Enabling Security-Oriented Orchestration of Microservices
This addresses security and isolation challenges for developers and cloud providers in microservices orchestration, representing an incremental improvement by integrating existing frameworks.
The paper tackles the problem of ensuring tenant isolation for untrusted microservices in multi-tenant cloud environments by proposing a security policy framework that enables orchestrators to enforce high-level security requirements at deployment time, demonstrated with a proof-of-concept using Private Data Objects to check code provenance.
As cloud providers push multi-tenancy to new levels to meet growing scalability demands, ensuring that externally developed untrusted microservices will preserve tenant isolation has become a high priority. Developers, in turn, lack a means for expressing and automatically enforcing high-level application security requirements at deployment time. In this paper, we observe that orchestration systems are ideally situated between developers and the cloud provider to address these issues.

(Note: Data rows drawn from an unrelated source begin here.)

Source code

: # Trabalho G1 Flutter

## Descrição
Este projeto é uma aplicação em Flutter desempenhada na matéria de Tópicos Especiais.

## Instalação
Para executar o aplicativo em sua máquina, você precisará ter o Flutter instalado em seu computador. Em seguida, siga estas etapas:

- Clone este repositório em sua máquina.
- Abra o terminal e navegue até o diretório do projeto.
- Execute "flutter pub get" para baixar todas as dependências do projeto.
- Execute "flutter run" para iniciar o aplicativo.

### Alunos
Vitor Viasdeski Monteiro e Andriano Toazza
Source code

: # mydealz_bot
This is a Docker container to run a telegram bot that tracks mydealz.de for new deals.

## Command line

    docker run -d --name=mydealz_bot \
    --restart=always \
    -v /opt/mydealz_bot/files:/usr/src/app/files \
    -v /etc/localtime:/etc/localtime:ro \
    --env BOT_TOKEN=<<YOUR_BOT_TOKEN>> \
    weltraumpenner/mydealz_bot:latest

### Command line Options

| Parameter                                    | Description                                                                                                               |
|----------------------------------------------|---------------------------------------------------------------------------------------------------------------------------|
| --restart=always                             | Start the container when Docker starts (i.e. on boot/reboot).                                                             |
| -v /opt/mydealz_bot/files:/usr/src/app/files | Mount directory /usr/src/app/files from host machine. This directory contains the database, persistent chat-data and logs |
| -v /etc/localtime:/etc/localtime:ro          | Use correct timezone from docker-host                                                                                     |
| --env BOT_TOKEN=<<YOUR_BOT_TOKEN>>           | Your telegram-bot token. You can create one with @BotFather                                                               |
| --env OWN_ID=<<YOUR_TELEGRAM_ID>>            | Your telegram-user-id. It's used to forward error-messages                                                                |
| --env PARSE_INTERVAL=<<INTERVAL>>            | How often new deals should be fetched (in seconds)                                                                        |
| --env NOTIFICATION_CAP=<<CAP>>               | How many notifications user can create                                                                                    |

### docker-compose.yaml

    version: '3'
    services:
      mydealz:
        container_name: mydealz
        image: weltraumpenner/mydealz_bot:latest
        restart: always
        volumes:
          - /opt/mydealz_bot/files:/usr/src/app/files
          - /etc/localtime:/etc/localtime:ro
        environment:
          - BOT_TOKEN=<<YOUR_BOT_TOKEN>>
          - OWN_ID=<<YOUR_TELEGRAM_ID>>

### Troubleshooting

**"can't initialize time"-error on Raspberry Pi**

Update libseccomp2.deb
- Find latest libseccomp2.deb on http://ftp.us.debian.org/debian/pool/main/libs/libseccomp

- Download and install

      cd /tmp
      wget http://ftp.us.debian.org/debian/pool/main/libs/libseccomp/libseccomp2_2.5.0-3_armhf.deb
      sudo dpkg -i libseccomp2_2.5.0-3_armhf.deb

We propose a security policy framework that enables security-oriented orchestration of microservices by capturing and auditing code properties that are incorporated into microservice code throughout the software supply chain. Orchestrators can leverage these properties to deploy microservices on a node that matches both the developer's and cloud provider's security policy and their resource requirements. We demonstrate our approach with a proof-of-concept based on the Private Data Objects [1] confidential smart contract framework, deploying code only after checking its provenance.